Weird terms like “yield spreads,” “troika,” and “Merkel” have been popping up in the news, often surrounded by acronyms like IMF, ESM, EFSF, and FROB. Our politicians aren't talking about it much, but you can bet your retirement they will once Wall Street underwriters start freaking out about it. Today, the Prospect fills you in on one of the most important acronym in the euro crisis: the ECB, or the European Central Bank.
The European whatsit?
In a nutshell, the ECB is the central bank of the Eurozone—the countries of the European Union that use the euro. Though it only technically became a crucial apparatus of the European Union in 2009, it has a large role in the history of European integration. For now, we'll just leave it at this: The ECB controls the monetary policy of Eurozone countries. It's also one of the newer venues in which France and Germany play chicken over who's the boss of Europe. More on that later.
Monetary policy? So it’s like the Fed?
Sort of. There are definite parallels between the ECB and the Fed: They both try to keep inflation low, they're both governed by politically independent—except not really—councils of governors, and since the ECB sucked the sovereignty-marrow out of the bones of Europe's national banks, those banks function similarly to the 12 regional branches of the Fed.
There are some big differences, though. First, the ECB is a transnational central bank. The Fed only has to keep tabs on one national economy. The ECB, on the other hand, needs to juggle 17 economies.
Second, their missions are different. Since 1913, the Fed has been legally bound to keep inflation and unemployment low; the ECB's only mission is to keep inflation low.
Third, though its mandate is narrower, the ECB has a broader set of responsibilities. Whereas the Fed has to interact with the Treasury—a non-independent department of the executive branch—when it comes to minting currency and buying and selling bonds, the ECB can do all of that in-house.
Depending on how negotiations go among European leaders, the ECB might even start regulating and insuring Europe’s banks, evolving into the European equivalent of the Fed, the FDIC, and the Office of the Comptroller of the Currency all rolled into one.
Who's actually in charge of the ECB?
Like the Fed, the ECB has an independent board of governors. Unlike the Fed, though, politics of nationality matter: By unwritten agreement, Europe's four largest economies more or less control the ECB. They engage in horse-trading for things ranging from the composition of the governing board to debt-payback priorities. Most recently, when the current president of the ECB was named in 2011, France blocked his ascent, insisting that another Italian resign so a French governor could be appointed.
The man the French had blocked, Mario Draghi—sometimes called "Super Mario"—is known for his monetary hawkishness. He was nominated to lead the ECB in early 2011 as Jean-Claude Trichet, whom Germany didn't like very much, was wrapping up his eight-year term. When Germany's top candidate announced that he was calling it quits, Draghi—whom the German tabloid Bild referred to as the “most German” candidate still in the running—was named president.
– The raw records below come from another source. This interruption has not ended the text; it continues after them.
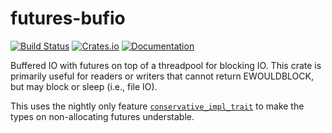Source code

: futures-bufio
=============

[![Build Status](https://travis-ci.org/twmb/futures-bufio.svg?branch=master)](https://travis-ci.org/twmb/futures-bufio)  [![Crates.io](https://img.shields.io/crates/v/futures-bufio.svg)](https://crates.io/crates/futures-bufio) [![Documentation](https://docs.rs/futures-bufio/badge.svg)](https://docs.rs/futures-bufio/)

Buffered IO with futures on top of a threadpool for blocking IO. This crate is
primarily useful for readers or writers that cannot return EWOULDBLOCK, but may
block or sleep (i.e., file IO).

This uses the nightly only feature [`conservative_impl_trait`](https://doc.rust-lang.org/nightly/unstable-book/language-features/conservative-impl-trait.html)
to make the types on non-allocating futures understable.
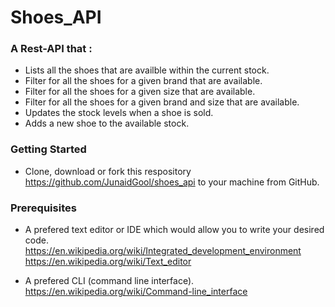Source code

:# Shoes_API
### A Rest-API that :
* Lists all the shoes that are availble within the current stock.
* Filter for all the shoes for a given brand that are available.
* Filter for all the shoes for a given size that are available.
* Filter for all the shoes for a given brand and size that are available.
* Updates the stock levels when a shoe is sold.
* Adds a new shoe to the available stock.

### Getting Started
* Clone, download or fork this respository https://github.com/JunaidGool/shoes_api to your machine from GitHub.

### Prerequisites
* A prefered text editor or IDE which would allow you to write your desired code.
  https://en.wikipedia.org/wiki/Integrated_development_environment
  https://en.wikipedia.org/wiki/Text_editor
  
* A prefered CLI (command line interface).
  https://en.wikipedia.org/wiki/Command-line_interface




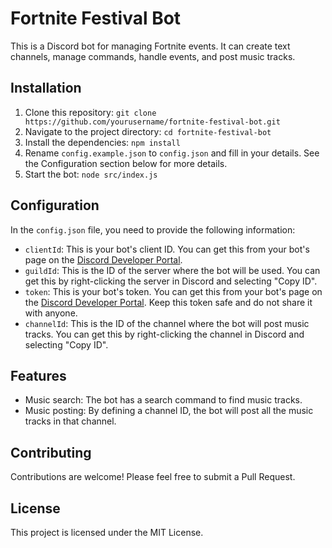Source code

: # Fortnite Festival Bot

This is a Discord bot for managing Fortnite events. It can create text channels, manage commands, handle events, and post music tracks.

## Installation

1. Clone this repository: `git clone https://github.com/yourusername/fortnite-festival-bot.git`
2. Navigate to the project directory: `cd fortnite-festival-bot`
3. Install the dependencies: `npm install`
4. Rename `config.example.json` to `config.json` and fill in your details. See the Configuration section below for more details.
5. Start the bot: `node src/index.js`

## Configuration

In the `config.json` file, you need to provide the following information:

- `clientId`: This is your bot's client ID. You can get this from your bot's page on the [Discord Developer Portal](https://discord.com/developers/applications).
- `guildId`: This is the ID of the server where the bot will be used. You can get this by right-clicking the server in Discord and selecting "Copy ID".
- `token`: This is your bot's token. You can get this from your bot's page on the [Discord Developer Portal](https://discord.com/developers/applications). Keep this token safe and do not share it with anyone.
- `channelId`: This is the ID of the channel where the bot will post music tracks. You can get this by right-clicking the channel in Discord and selecting "Copy ID".

## Features
- Music search: The bot has a search command to find music tracks.
- Music posting: By defining a channel ID, the bot will post all the music tracks in that channel.

## Contributing

Contributions are welcome! Please feel free to submit a Pull Request.

## License

This project is licensed under the MIT License.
So what’s the ECB been doing to stanch the tide of bad financial news in Europe?
Depending on whom you ask, not nearly enough—or way too much.
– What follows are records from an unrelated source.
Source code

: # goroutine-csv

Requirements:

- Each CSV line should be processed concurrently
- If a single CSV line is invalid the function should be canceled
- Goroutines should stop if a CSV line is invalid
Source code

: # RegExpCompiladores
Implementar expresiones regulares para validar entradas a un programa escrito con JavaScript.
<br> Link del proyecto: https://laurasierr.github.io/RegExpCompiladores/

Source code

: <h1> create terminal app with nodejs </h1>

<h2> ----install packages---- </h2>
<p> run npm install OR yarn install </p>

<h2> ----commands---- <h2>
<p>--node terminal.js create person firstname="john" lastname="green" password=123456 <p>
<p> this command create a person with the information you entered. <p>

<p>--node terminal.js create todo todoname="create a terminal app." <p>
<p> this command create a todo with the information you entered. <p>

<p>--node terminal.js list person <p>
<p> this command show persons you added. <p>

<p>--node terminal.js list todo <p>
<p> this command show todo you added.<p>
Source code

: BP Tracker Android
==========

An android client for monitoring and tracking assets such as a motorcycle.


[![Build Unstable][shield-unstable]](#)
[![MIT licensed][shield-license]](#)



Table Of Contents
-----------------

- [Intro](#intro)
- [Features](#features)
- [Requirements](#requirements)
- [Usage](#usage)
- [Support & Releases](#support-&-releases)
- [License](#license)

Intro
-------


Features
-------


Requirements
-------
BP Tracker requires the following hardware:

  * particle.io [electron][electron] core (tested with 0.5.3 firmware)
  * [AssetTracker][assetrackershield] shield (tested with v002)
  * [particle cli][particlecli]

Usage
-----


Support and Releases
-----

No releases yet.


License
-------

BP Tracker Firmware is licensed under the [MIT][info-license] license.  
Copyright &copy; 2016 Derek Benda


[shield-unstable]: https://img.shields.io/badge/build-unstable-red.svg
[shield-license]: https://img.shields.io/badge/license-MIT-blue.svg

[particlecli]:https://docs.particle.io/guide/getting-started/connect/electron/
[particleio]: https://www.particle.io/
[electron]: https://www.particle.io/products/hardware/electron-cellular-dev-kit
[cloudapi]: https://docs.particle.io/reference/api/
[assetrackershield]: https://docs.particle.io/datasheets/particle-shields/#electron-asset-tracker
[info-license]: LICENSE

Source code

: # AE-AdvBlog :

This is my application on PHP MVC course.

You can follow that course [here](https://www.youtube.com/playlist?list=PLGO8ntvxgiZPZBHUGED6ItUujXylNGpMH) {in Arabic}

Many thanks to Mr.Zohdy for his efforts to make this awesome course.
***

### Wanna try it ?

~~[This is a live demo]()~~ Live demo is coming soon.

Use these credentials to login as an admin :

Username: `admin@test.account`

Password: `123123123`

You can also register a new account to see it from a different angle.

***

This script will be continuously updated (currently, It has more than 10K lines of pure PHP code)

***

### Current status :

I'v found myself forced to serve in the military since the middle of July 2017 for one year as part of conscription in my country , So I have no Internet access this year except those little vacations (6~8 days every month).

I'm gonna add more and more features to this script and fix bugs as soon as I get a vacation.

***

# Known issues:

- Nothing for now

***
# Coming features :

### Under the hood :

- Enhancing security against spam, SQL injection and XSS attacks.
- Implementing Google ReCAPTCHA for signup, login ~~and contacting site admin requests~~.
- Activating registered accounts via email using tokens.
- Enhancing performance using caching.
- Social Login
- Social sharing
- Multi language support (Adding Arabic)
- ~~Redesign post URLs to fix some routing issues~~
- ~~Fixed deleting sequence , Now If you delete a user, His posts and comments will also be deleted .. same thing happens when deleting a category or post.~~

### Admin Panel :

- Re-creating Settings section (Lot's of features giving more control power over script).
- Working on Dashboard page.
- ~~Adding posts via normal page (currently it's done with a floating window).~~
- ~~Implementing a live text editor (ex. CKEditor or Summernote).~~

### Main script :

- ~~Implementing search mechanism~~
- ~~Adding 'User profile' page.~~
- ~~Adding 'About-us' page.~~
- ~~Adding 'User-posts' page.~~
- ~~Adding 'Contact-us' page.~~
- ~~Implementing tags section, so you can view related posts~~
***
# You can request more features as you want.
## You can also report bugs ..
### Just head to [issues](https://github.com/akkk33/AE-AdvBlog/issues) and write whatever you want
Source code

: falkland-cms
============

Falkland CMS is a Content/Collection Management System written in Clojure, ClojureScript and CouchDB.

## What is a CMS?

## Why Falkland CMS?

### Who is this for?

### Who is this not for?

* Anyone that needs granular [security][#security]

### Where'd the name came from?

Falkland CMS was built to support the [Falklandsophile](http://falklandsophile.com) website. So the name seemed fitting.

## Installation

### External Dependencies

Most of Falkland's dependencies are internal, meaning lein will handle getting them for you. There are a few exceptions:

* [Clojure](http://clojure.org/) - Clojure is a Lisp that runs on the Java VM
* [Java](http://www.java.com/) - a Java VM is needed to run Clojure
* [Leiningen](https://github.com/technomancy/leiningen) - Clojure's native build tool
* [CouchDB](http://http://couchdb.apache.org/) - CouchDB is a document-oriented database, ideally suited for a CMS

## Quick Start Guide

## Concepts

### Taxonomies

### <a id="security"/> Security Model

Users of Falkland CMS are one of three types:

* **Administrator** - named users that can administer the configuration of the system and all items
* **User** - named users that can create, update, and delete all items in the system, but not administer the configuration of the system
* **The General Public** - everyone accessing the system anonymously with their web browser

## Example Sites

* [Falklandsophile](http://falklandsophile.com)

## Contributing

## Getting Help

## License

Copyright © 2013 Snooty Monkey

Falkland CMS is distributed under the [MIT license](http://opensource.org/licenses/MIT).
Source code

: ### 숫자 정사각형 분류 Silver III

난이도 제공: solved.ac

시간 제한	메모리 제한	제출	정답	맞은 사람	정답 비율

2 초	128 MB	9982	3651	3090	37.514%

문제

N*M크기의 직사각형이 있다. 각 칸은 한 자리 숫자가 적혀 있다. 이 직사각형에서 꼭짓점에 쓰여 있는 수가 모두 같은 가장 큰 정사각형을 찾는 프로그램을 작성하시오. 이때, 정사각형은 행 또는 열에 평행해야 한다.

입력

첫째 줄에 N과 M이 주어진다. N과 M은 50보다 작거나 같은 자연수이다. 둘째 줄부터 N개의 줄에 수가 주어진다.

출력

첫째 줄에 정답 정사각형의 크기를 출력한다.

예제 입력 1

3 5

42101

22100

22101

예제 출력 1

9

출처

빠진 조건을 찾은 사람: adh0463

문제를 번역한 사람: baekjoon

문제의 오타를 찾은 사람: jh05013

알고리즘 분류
People in the former camp have a lot to lose. These include the Greeks, the Spaniards, the Portuguese, the Italians, the French, and to a lesser extent, the Americans. They'd like to see the ECB cut interest rates again and maybe consider letting inflation go above 3 percent, especially because it's been dropping for the past few months. In general, they'd prefer more liquidity.
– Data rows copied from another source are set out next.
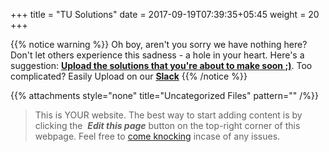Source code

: +++
title = "TU Solutions"
date =  2017-09-19T07:39:35+05:45
weight = 20
+++

{{% notice warning %}}
Oh boy, aren't you sorry we have nothing here? Don't let others experience this sadness - a hole in your heart. Here's a suggestion: [__Upload the solutions that you're about to make soon ;)__](/6thSem/en/how-to-contribute). Too complicated? Easily Upload on our __[Slack](https://join.slack.com/t/csitauthority/shared_invite/enQtMjgwOTA1NjExMzQ1LTc2Yzg0ODkyNzcxYjkyNzczOTdiMDE1OTIxNzg4MjNkOWJlM2U2MDc3OTBiOGQ4YWE0YTNlNDFkYWE2NjNlOTk)__
{{% /notice %}}

{{% attachments style="none" title="Uncategorized Files" pattern="" /%}}

> This is YOUR website. The best way to start adding content is by clicking the <i class="fa fa-code-fork">&nbsp;__Edit this page__</i> button on the top-right corner of this webpage. Feel free to [come knocking](https://m.me/CSITauthority "We're responsive on messenger!") incase of any issues.
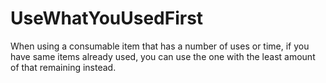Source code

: # UseWhatYouUsedFirst
When using a consumable item that has a number of uses or time, if you have same items already used, you can use the one with the least amount of that remaining instead.
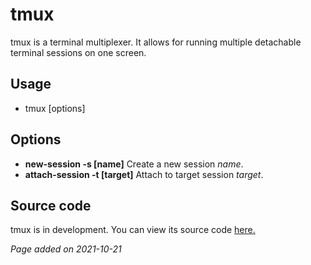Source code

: # tmux
tmux is a terminal multiplexer. It allows for running multiple detachable terminal sessions on one screen.

## Usage
- tmux [options]

## Options
- **new-session -s [name]** Create a new session *name*.
- **attach-session -t [target]** Attach to target session *target*.

## Source code
tmux is in development. You can view its source code [here.](https://github.com/tmux/tmux)

*Page added on 2021-10-21*

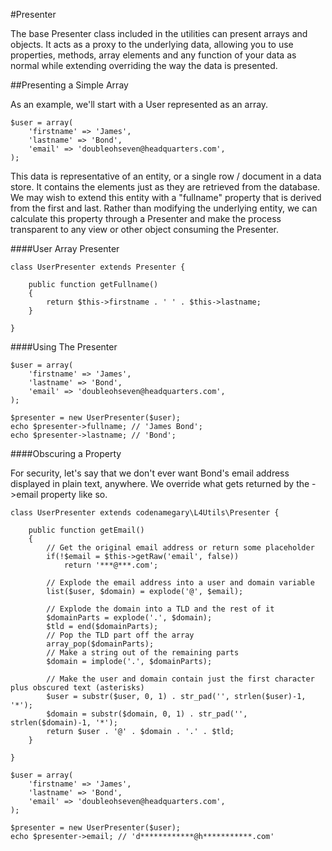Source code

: #Presenter

The base Presenter class included in the utilities can present arrays and objects. It acts as a proxy to the underlying data, allowing you to use properties, methods, array elements and any function of your data as normal while extending overriding the way the data is presented.

##Presenting a Simple Array

As an example, we'll start with a User represented as an array.

    $user = array(
        'firstname' => 'James',
        'lastname' => 'Bond',
        'email' => 'doubleohseven@headquarters.com',
    );

This data is representative of an entity, or a single row / document in a data store. It contains the elements just as they are retrieved from the database. We may wish to extend this entity with a "fullname" property that is derived from the first and last. Rather than modifying the underlying entity, we can calculate this property through a Presenter and make the process transparent to any view or other object consuming the Presenter.

####User Array Presenter

    class UserPresenter extends Presenter {
    
        public function getFullname()
        {
            return $this->firstname . ' ' . $this->lastname;
        }
    
    }

####Using The Presenter

    $user = array(
        'firstname' => 'James',
        'lastname' => 'Bond',
        'email' => 'doubleohseven@headquarters.com',
    );
    
    $presenter = new UserPresenter($user);
    echo $presenter->fullname; // 'James Bond';
    echo $presenter->lastname; // 'Bond';

####Obscuring a Property

For security, let's say that we don't ever want Bond's email address displayed in plain text, anywhere. We override what gets returned by the ->email property like so.

    class UserPresenter extends codenamegary\L4Utils\Presenter {
    
        public function getEmail()
        {
            // Get the original email address or return some placeholder
            if(!$email = $this->getRaw('email', false))
                return '***@***.com';
            
            // Explode the email address into a user and domain variable
            list($user, $domain) = explode('@', $email);
            
            // Explode the domain into a TLD and the rest of it
            $domainParts = explode('.', $domain);
            $tld = end($domainParts);
            // Pop the TLD part off the array
            array_pop($domainParts);
            // Make a string out of the remaining parts
            $domain = implode('.', $domainParts);
            
            // Make the user and domain contain just the first character plus obscured text (asterisks)
            $user = substr($user, 0, 1) . str_pad('', strlen($user)-1, '*');
            $domain = substr($domain, 0, 1) . str_pad('', strlen($domain)-1, '*');
            return $user . '@' . $domain . '.' . $tld;
        }
    
    }
    
    $user = array(
        'firstname' => 'James',
        'lastname' => 'Bond',
        'email' => 'doubleohseven@headquarters.com',
    );
    
    $presenter = new UserPresenter($user);
    echo $presenter->email; // 'd************@h***********.com'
In the latter camp we have the Germans, who also have a lot to lose. They've been somewhat allergic to inflation ever since it hit about three million percent in the 1920s, so of course they get antsy whenever it's above 2 percent. They also get suspicious whenever the ECB buys bonds from the Eurozone's struggling governments, as they did until 2011, even though the ECB took steps to ensure that inflation didn't follow those bond purchases.
The people who want the ECB to step up its game aren't completely averse to economic reforms, and Germany has stuck out its neck a lot—like, several-hundred-billion-euros a lot—to save the Eurozone's southern periphery. But when it comes to the ECB, they just can't see eye-to-eye. The result is paralysis. As The New York Times wrote last November, “The European Central Bank seems like a fire department that is letting the house burn down to teach the children not to play with matches.” Not much has changed since then.
What a mess. So what's next?
In a promising development, the ECB announced on Thursday that it would reduce two key interest rates to unprecedented lows to induce borrowing, even though inflation is above 2 percent. Last week, European leaders said they intend to create a banking union, with the ECB overseeing the entire continent’s banks. But that union won’t be forming anytime soon, and it wouldn’t be worth much without a Europe-wide deposit insurance fund (like the FDIC)—a development that the Germans have made clear is not politically possible.
The current trajectory of the Eurozone does not inspire confidence, especially given the crisis brewing in Spain, Europe’s fourth-largest economy. Some have even called on Ben Bernanke to bail out Spain to prevent a global economic collapse. But ultimately, it's not clear how long this crisis will last, how it will end, or what Europe will look like when things get “better.”